Repeat every entry word for word. Images do not belong in the copy.

Document images with source code:
"""
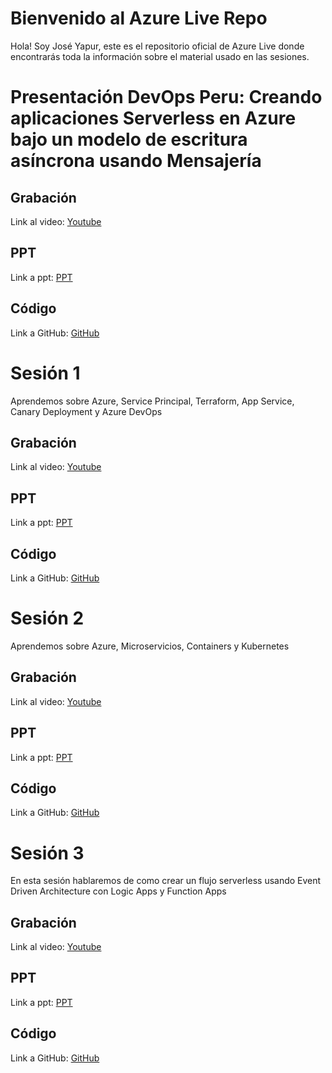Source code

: # Bienvenido al Azure Live Repo

Hola! Soy José Yapur, este es el repositorio oficial de Azure Live donde encontrarás toda la información sobre el material usado en las sesiones.

# Presentación DevOps Peru: Creando aplicaciones Serverless en Azure bajo un modelo de escritura asíncrona usando Mensajería 

## Grabación

Link al video: [Youtube](https://www.youtube.com/watch?v=1x-GJYi40pk&t=20s)

## PPT

Link a ppt: [PPT](https://github.com/jyapurv/azurelive/blob/master/serverless-mensaje.pdf)
## Código

Link a GitHub: [GitHub](https://github.com/jyapurv/azurelive/tree/master/clase3)

# Sesión 1

Aprendemos sobre Azure, Service Principal, Terraform, App Service, Canary Deployment y Azure DevOps

## Grabación

Link al video: [Youtube](https://www.youtube.com/watch?v=Eg2qjGsgv3U)

## PPT

Link a ppt: [PPT](https://github.com/jyapurv/azurelive/blob/master/clase1.pdf)
## Código

Link a GitHub: [GitHub](https://github.com/jyapurv/terraform-demo)

# Sesión 2

Aprendemos sobre Azure, Microservicios, Containers y Kubernetes

## Grabación

Link al video: [Youtube](https://www.youtube.com/watch?v=WBjPTxJvHNM)

## PPT

Link a ppt: [PPT](https://github.com/jyapurv/azurelive/blob/master/clase%202.pdf)
## Código

Link a GitHub: [GitHub](https://github.com/jyapurv/azure-workshop)
# Sesión 3
En esta sesión hablaremos de como crear un flujo serverless usando Event Driven Architecture con Logic Apps y Function Apps
## Grabación

Link al video: [Youtube](https://www.youtube.com/watch?v=K6hlZ5D25t0)

## PPT

Link a ppt: [PPT](https://github.com/jyapurv/azurelive/blob/master/clase3.pdf)
## Código

Link a GitHub: [GitHub](https://github.com/jyapurv/azurelive/tree/master/clase3)
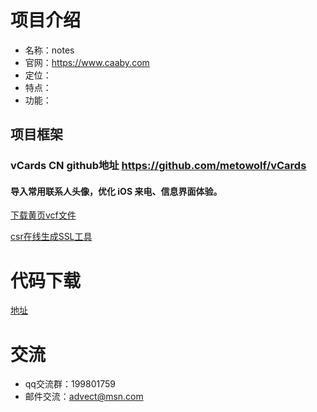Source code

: # 项目介绍
* 名称：notes
* 官网：https://www.caaby.com
* 定位：
* 特点：
* 功能：

## 项目框架

### vCards CN github地址 https://github.com/metowolf/vCards
#### 导入常用联系人头像，优化 iOS 来电、信息界面体验。
[下载黄页vcf文件](https://github.com/metowolf/vCards/releases/latest/download/archive.zip)

[csr在线生成SSL工具](https://myssl.com/csr_create.html)

# 代码下载
[地址](https://github.com/Caaby/Notes.git)

# 交流

* qq交流群：199801759
* 邮件交流：advect@msn.com
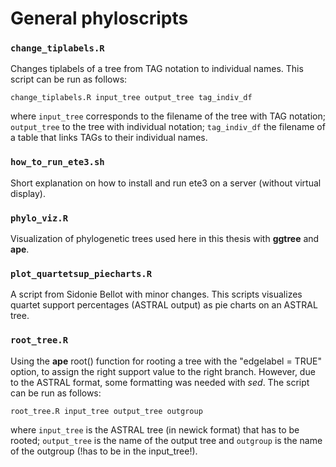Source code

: # General phyloscripts

### **`change_tiplabels.R`**

Changes tiplabels of a tree from TAG notation to individual names. This script can be run as follows:

`change_tiplabels.R input_tree output_tree tag_indiv_df`

where `input_tree` corresponds to the filename of the tree with TAG notation; `output_tree` to the tree with individual notation; `tag_indiv_df` the filename of a table that links TAGs to their individual names.

### **`how_to_run_ete3.sh`**

Short explanation on how to install and run ete3 on a server (without virtual display).

### **`phylo_viz.R`**

Visualization of phylogenetic trees used here in this thesis with **ggtree** and **ape**.

### **`plot_quartetsup_piecharts.R`**

A script from Sidonie Bellot with minor changes. This scripts visualizes quartet support percentages (ASTRAL output) as pie charts on an ASTRAL tree.

### **`root_tree.R`**

Using the **ape** root() function for rooting a tree with the "edgelabel = TRUE" option, to assign the right support value to the right branch. However, due to the ASTRAL format, some formatting was needed with *sed*. The script can be run as follows:

`root_tree.R input_tree output_tree outgroup`

where `input_tree` is the ASTRAL tree (in newick format) that has to be rooted; `output_tree` is the name of the output tree and `outgroup` is the name of the outgroup (!has to be in the input_tree!).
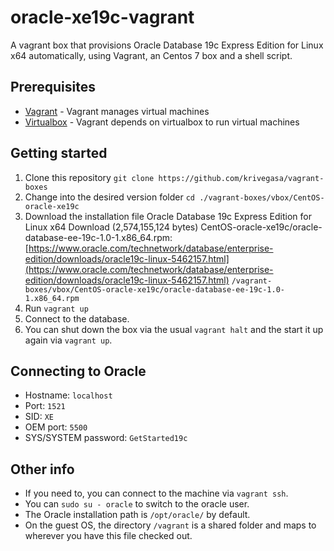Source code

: # oracle-xe19c-vagrant
A vagrant box that provisions Oracle Database 19c Express Edition for Linux x64 automatically, using Vagrant, an Centos 7 box and a shell script.

## Prerequisites

* [Vagrant](https://www.vagrantup.com/intro/getting-started/install.html) - Vagrant manages virtual machines 
* [Virtualbox](https://www.virtualbox.org/wiki/Linux_Downloads) - Vagrant depends on virtualbox to run virtual machines 

## Getting started
1. Clone this repository `git clone https://github.com/krivegasa/vagrant-boxes`
2. Change into the desired version folder
 `cd ./vagrant-boxes/vbox/CentOS-oracle-xe19c`
3. Download the installation file Oracle Database 19c Express Edition for Linux x64 Download (2,574,155,124 bytes) CentOS-oracle-xe19c/oracle-database-ee-19c-1.0-1.x86_64.rpm:
[https://www.oracle.com/technetwork/database/enterprise-edition/downloads/oracle19c-linux-5462157.html](https://www.oracle.com/technetwork/database/enterprise-edition/downloads/oracle19c-linux-5462157.html)
  `/vagrant-boxes/vbox/CentOS-oracle-xe19c/oracle-database-ee-19c-1.0-1.x86_64.rpm`
4. Run `vagrant up`
5. Connect to the database.
6. You can shut down the box via the usual `vagrant halt` and the start it up again via `vagrant up`.

## Connecting to Oracle
* Hostname: `localhost`
* Port: `1521`
* SID: `XE`
* OEM port: `5500`
* SYS/SYSTEM password: `GetStarted19c`

## Other info

* If you need to, you can connect to the machine via `vagrant ssh`.
* You can `sudo su - oracle` to switch to the oracle user.
* The Oracle installation path is `/opt/oracle/` by default.
* On the guest OS, the directory `/vagrant` is a shared folder and maps to wherever you have this file checked out.
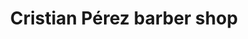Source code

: ---
title: "Cristian Pérez barber shop"
url: /chapela/cristian-perez-barber-shop/
shop: peluquería
---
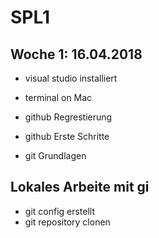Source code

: # SPL1
## Woche 1: 16.04.2018

* visual studio installiert
* terminal on Mac

* github Regrestierung 
* github Erste Schritte
* git Grundlagen

## Lokales Arbeite mit gi

* git config erstellt
* git repository clonen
"""
> [Response to the task]:
Source code

: # Bienvenido al Azure Live Repo

Hola! Soy José Yapur, este es el repositorio oficial de Azure Live donde encontrarás toda la información sobre el material usado en las sesiones.

# Presentación DevOps Peru: Creando aplicaciones Serverless en Azure bajo un modelo de escritura asíncrona usando Mensajería 

## Grabación

Link al video: [Youtube](https://www.youtube.com/watch?v=1x-GJYi40pk&t=20s)

## PPT

Link a ppt: [PPT](https://github.com/jyapurv/azurelive/blob/master/serverless-mensaje.pdf)
## Código

Link a GitHub: [GitHub](https://github.com/jyapurv/azurelive/tree/master/clase3)

# Sesión 1

Aprendemos sobre Azure, Service Principal, Terraform, App Service, Canary Deployment y Azure DevOps

## Grabación

Link al video: [Youtube](https://www.youtube.com/watch?v=Eg2qjGsgv3U)

## PPT

Link a ppt: [PPT](https://github.com/jyapurv/azurelive/blob/master/clase1.pdf)
## Código

Link a GitHub: [GitHub](https://github.com/jyapurv/terraform-demo)

# Sesión 2

Aprendemos sobre Azure, Microservicios, Containers y Kubernetes

## Grabación

Link al video: [Youtube](https://www.youtube.com/watch?v=WBjPTxJvHNM)

## PPT

Link a ppt: [PPT](https://github.com/jyapurv/azurelive/blob/master/clase%202.pdf)
## Código

Link a GitHub: [GitHub](https://github.com/jyapurv/azure-workshop)
# Sesión 3
En esta sesión hablaremos de como crear un flujo serverless usando Event Driven Architecture con Logic Apps y Function Apps
## Grabación

Link al video: [Youtube](https://www.youtube.com/watch?v=K6hlZ5D25t0)

## PPT

Link a ppt: [PPT](https://github.com/jyapurv/azurelive/blob/master/clase3.pdf)
## Código

Link a GitHub: [GitHub](https://github.com/jyapurv/azurelive/tree/master/clase3)
Source code

: # 项目介绍
* 名称：notes
* 官网：https://www.caaby.com
* 定位：
* 特点：
* 功能：

## 项目框架

### vCards CN github地址 https://github.com/metowolf/vCards
#### 导入常用联系人头像，优化 iOS 来电、信息界面体验。
[下载黄页vcf文件](https://github.com/metowolf/vCards/releases/latest/download/archive.zip)

[csr在线生成SSL工具](https://myssl.com/csr_create.html)

# 代码下载
[地址](https://github.com/Caaby/Notes.git)

# 交流

* qq交流群：199801759
* 邮件交流：advect@msn.com
Source code

: # General phyloscripts

### **`change_tiplabels.R`**

Changes tiplabels of a tree from TAG notation to individual names. This script can be run as follows:

`change_tiplabels.R input_tree output_tree tag_indiv_df`

where `input_tree` corresponds to the filename of the tree with TAG notation; `output_tree` to the tree with individual notation; `tag_indiv_df` the filename of a table that links TAGs to their individual names.

### **`how_to_run_ete3.sh`**

Short explanation on how to install and run ete3 on a server (without virtual display).

### **`phylo_viz.R`**

Visualization of phylogenetic trees used here in this thesis with **ggtree** and **ape**.

### **`plot_quartetsup_piecharts.R`**

A script from Sidonie Bellot with minor changes. This scripts visualizes quartet support percentages (ASTRAL output) as pie charts on an ASTRAL tree.

### **`root_tree.R`**

Using the **ape** root() function for rooting a tree with the "edgelabel = TRUE" option, to assign the right support value to the right branch. However, due to the ASTRAL format, some formatting was needed with *sed*. The script can be run as follows:

`root_tree.R input_tree output_tree outgroup`

where `input_tree` is the ASTRAL tree (in newick format) that has to be rooted; `output_tree` is the name of the output tree and `outgroup` is the name of the outgroup (!has to be in the input_tree!).
Source code

: # oracle-xe19c-vagrant
A vagrant box that provisions Oracle Database 19c Express Edition for Linux x64 automatically, using Vagrant, an Centos 7 box and a shell script.

## Prerequisites

* [Vagrant](https://www.vagrantup.com/intro/getting-started/install.html) - Vagrant manages virtual machines 
* [Virtualbox](https://www.virtualbox.org/wiki/Linux_Downloads) - Vagrant depends on virtualbox to run virtual machines 

## Getting started
1. Clone this repository `git clone https://github.com/krivegasa/vagrant-boxes`
2. Change into the desired version folder
 `cd ./vagrant-boxes/vbox/CentOS-oracle-xe19c`
3. Download the installation file Oracle Database 19c Express Edition for Linux x64 Download (2,574,155,124 bytes) CentOS-oracle-xe19c/oracle-database-ee-19c-1.0-1.x86_64.rpm:
[https://www.oracle.com/technetwork/database/enterprise-edition/downloads/oracle19c-linux-5462157.html](https://www.oracle.com/technetwork/database/enterprise-edition/downloads/oracle19c-linux-5462157.html)
  `/vagrant-boxes/vbox/CentOS-oracle-xe19c/oracle-database-ee-19c-1.0-1.x86_64.rpm`
4. Run `vagrant up`
5. Connect to the database.
6. You can shut down the box via the usual `vagrant halt` and the start it up again via `vagrant up`.

## Connecting to Oracle
* Hostname: `localhost`
* Port: `1521`
* SID: `XE`
* OEM port: `5500`
* SYS/SYSTEM password: `GetStarted19c`

## Other info

* If you need to, you can connect to the machine via `vagrant ssh`.
* You can `sudo su - oracle` to switch to the oracle user.
* The Oracle installation path is `/opt/oracle/` by default.
* On the guest OS, the directory `/vagrant` is a shared folder and maps to wherever you have this file checked out.
Source code

: ---
title: "Cristian Pérez barber shop"
url: /chapela/cristian-perez-barber-shop/
shop: peluquería
---
Source code

: # SPL1
## Woche 1: 16.04.2018

* visual studio installiert
* terminal on Mac

* github Regrestierung 
* github Erste Schritte
* git Grundlagen

## Lokales Arbeite mit gi

* git config erstellt
* git repository clonen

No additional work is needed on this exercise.